* Task details:
What lines in this listing contain the string "convert"? Report each one by copying it.

Content starts

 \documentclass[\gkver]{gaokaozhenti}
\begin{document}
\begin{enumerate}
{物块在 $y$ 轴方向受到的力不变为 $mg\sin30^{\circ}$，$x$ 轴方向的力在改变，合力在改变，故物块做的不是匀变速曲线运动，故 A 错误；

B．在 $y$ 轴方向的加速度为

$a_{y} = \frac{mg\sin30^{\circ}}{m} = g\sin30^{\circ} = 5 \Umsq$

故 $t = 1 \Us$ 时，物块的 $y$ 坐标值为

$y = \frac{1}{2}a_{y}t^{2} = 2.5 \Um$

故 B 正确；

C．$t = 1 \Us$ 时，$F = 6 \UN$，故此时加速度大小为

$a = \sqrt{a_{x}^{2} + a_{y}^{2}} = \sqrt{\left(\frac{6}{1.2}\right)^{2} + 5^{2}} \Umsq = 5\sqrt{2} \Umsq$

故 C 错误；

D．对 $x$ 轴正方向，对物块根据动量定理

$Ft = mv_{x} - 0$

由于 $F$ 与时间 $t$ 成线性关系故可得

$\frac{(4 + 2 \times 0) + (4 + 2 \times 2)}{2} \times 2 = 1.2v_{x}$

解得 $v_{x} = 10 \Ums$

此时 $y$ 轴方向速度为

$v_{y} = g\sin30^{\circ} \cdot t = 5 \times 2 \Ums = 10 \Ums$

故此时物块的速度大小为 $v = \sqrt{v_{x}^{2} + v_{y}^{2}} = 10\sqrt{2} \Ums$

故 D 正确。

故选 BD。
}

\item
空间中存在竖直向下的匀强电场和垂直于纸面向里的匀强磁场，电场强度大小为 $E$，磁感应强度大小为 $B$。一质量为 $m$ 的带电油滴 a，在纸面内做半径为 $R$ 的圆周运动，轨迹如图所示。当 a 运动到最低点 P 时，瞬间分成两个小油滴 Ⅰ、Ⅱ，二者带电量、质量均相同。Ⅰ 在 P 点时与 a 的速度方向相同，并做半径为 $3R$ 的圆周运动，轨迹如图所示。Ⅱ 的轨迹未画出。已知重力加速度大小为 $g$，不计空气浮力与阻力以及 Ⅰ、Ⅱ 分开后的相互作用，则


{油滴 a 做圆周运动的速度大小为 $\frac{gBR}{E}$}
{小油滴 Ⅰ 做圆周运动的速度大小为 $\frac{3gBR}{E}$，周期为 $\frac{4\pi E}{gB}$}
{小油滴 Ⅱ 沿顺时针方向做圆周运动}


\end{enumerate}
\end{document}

Content ends
Content starts

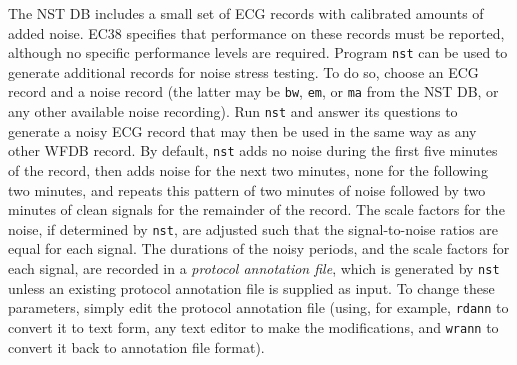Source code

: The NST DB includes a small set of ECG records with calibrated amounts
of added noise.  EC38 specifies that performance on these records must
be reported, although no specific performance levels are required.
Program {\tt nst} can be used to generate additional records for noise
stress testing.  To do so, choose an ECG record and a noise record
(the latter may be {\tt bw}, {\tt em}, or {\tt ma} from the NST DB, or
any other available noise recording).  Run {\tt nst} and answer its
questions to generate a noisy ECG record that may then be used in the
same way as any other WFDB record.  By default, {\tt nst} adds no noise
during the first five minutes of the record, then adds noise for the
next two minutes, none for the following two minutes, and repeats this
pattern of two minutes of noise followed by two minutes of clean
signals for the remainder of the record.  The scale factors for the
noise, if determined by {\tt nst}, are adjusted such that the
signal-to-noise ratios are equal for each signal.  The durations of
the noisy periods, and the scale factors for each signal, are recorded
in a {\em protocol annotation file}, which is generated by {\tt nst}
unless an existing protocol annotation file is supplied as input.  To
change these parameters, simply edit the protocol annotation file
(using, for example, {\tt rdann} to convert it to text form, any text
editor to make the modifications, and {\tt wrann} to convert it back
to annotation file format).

Content ends

* Exercise solution:
(using, for example, {\tt rdann} to convert it to text form, any text
editor to make the modifications, and {\tt wrann} to convert it back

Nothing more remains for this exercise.